[Opening Supplied material section]

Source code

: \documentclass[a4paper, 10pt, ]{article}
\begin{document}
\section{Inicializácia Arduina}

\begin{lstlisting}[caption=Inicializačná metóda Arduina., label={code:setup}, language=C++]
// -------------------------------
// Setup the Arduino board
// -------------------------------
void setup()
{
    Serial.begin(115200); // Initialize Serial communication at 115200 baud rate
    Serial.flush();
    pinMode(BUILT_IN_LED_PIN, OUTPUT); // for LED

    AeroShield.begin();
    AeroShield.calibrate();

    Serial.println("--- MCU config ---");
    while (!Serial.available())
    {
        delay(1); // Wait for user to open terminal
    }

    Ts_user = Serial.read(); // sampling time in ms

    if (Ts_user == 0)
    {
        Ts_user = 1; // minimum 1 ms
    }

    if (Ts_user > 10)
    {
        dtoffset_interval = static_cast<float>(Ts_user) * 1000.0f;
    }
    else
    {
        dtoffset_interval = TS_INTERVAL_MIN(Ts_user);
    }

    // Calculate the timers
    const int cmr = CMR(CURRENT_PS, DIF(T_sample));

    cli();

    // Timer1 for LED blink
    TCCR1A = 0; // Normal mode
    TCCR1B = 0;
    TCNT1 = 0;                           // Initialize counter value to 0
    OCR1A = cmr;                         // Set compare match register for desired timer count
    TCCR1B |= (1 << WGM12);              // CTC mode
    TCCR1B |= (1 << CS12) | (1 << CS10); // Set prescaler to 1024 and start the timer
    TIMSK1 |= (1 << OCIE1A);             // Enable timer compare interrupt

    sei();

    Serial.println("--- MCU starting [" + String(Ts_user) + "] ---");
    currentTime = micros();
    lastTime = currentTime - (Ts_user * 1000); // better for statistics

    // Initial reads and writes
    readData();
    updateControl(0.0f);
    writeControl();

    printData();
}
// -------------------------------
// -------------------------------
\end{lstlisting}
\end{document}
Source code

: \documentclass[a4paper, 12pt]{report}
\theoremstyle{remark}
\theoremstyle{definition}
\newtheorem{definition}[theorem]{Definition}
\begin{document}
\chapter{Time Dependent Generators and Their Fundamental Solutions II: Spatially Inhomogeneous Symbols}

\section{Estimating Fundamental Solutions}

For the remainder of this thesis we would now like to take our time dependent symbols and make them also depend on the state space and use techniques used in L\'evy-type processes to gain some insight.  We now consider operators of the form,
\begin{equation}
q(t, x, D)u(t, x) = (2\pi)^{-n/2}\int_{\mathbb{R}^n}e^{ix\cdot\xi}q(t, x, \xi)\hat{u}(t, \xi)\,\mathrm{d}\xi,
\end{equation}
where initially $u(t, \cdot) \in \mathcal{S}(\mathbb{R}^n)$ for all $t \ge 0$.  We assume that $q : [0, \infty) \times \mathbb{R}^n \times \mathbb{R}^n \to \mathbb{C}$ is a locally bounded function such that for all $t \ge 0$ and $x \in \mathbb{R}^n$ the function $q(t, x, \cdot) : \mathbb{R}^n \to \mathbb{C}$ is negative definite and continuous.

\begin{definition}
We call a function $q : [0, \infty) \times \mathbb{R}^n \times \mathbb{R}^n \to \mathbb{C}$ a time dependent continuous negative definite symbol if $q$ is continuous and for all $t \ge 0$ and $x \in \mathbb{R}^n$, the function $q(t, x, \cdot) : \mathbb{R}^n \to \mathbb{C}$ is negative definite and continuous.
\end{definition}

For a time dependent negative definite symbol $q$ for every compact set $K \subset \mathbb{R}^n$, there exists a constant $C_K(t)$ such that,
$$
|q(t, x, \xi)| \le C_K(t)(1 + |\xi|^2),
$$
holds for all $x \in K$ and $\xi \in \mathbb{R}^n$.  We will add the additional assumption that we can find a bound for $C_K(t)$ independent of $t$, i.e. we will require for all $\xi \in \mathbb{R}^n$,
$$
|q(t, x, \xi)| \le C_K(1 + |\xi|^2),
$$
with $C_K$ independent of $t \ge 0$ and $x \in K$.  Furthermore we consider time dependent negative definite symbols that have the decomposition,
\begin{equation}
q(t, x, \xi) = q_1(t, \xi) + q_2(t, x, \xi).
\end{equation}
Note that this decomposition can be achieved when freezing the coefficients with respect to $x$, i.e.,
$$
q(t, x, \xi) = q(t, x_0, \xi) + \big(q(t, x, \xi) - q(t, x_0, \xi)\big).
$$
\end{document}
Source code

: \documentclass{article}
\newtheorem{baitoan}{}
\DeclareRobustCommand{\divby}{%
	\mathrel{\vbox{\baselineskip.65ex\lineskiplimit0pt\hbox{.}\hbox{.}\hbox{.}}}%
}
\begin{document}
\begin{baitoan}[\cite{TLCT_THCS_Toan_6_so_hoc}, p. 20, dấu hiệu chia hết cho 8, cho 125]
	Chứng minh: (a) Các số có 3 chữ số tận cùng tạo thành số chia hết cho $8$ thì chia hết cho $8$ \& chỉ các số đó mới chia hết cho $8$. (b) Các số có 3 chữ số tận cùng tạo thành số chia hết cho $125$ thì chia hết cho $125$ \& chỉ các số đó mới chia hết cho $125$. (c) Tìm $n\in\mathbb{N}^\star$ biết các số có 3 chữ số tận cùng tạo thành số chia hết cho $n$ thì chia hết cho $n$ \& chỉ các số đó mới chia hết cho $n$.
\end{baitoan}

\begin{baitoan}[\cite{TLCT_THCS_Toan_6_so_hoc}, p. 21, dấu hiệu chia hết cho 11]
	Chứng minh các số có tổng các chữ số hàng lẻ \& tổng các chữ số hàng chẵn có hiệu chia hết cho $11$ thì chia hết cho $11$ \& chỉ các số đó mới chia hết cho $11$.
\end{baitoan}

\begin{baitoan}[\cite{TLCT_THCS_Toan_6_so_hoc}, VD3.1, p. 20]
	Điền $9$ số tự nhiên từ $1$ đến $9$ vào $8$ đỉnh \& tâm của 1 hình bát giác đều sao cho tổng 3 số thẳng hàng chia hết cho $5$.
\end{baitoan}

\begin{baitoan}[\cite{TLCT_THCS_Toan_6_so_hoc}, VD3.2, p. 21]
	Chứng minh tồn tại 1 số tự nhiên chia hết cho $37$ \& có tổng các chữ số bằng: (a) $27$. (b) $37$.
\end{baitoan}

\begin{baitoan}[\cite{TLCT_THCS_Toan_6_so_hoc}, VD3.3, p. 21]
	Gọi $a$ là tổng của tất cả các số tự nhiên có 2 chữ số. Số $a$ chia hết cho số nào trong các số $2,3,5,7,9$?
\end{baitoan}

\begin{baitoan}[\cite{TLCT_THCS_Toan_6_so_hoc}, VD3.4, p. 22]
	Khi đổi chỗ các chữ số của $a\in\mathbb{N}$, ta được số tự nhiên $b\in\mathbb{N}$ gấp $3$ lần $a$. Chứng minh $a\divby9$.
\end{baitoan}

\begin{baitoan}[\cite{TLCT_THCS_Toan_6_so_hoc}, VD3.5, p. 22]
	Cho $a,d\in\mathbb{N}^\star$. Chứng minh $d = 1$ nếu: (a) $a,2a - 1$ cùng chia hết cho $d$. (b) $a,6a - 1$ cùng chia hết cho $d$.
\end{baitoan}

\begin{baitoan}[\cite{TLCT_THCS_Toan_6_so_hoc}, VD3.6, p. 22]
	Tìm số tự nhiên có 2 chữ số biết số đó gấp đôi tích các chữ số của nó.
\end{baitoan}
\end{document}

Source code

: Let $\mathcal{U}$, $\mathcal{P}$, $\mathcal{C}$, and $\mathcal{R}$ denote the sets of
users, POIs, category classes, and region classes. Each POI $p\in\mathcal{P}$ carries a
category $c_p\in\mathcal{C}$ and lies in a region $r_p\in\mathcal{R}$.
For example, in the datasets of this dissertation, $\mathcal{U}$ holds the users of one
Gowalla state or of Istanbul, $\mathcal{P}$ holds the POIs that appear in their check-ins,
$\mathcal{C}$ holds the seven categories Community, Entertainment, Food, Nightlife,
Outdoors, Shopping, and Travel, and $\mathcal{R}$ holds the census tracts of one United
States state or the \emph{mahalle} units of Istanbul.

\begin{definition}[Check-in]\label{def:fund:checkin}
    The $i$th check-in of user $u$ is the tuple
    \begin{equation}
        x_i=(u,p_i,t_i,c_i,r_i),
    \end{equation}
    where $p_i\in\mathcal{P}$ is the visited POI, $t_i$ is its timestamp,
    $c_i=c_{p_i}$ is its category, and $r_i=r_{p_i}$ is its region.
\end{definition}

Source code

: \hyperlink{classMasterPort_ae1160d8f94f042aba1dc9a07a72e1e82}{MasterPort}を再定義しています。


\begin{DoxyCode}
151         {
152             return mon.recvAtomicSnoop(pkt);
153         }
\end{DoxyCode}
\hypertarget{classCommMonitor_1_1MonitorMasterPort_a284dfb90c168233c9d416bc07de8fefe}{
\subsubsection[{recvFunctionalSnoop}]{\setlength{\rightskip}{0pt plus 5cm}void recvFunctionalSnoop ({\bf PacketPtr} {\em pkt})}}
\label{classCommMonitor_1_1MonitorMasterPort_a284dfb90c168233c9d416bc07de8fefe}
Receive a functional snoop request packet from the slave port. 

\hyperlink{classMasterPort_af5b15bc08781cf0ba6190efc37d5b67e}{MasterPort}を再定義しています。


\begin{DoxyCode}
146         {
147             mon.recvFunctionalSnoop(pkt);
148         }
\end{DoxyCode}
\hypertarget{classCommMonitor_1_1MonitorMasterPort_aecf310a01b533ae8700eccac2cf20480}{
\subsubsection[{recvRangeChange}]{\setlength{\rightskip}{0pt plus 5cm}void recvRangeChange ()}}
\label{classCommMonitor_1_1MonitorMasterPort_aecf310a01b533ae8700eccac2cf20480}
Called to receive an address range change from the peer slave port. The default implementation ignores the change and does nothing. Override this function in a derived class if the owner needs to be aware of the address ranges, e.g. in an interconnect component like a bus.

[Closing Supplied material section]

Directions
Above are some lines. Repeat exactly, and only, those from the line that has "Chứng minh các" through the line that has "VD3.2, p. 21]".

Solution to this task
	Chứng minh các số có tổng các chữ số hàng lẻ \& tổng các chữ số hàng chẵn có hiệu chia hết cho $11$ thì chia hết cho $11$ \& chỉ các số đó mới chia hết cho $11$.
\end{baitoan}

\begin{baitoan}[\cite{TLCT_THCS_Toan_6_so_hoc}, VD3.1, p. 20]
	Điền $9$ số tự nhiên từ $1$ đến $9$ vào $8$ đỉnh \& tâm của 1 hình bát giác đều sao cho tổng 3 số thẳng hàng chia hết cho $5$.
\end{baitoan}

\begin{baitoan}[\cite{TLCT_THCS_Toan_6_so_hoc}, VD3.2, p. 21]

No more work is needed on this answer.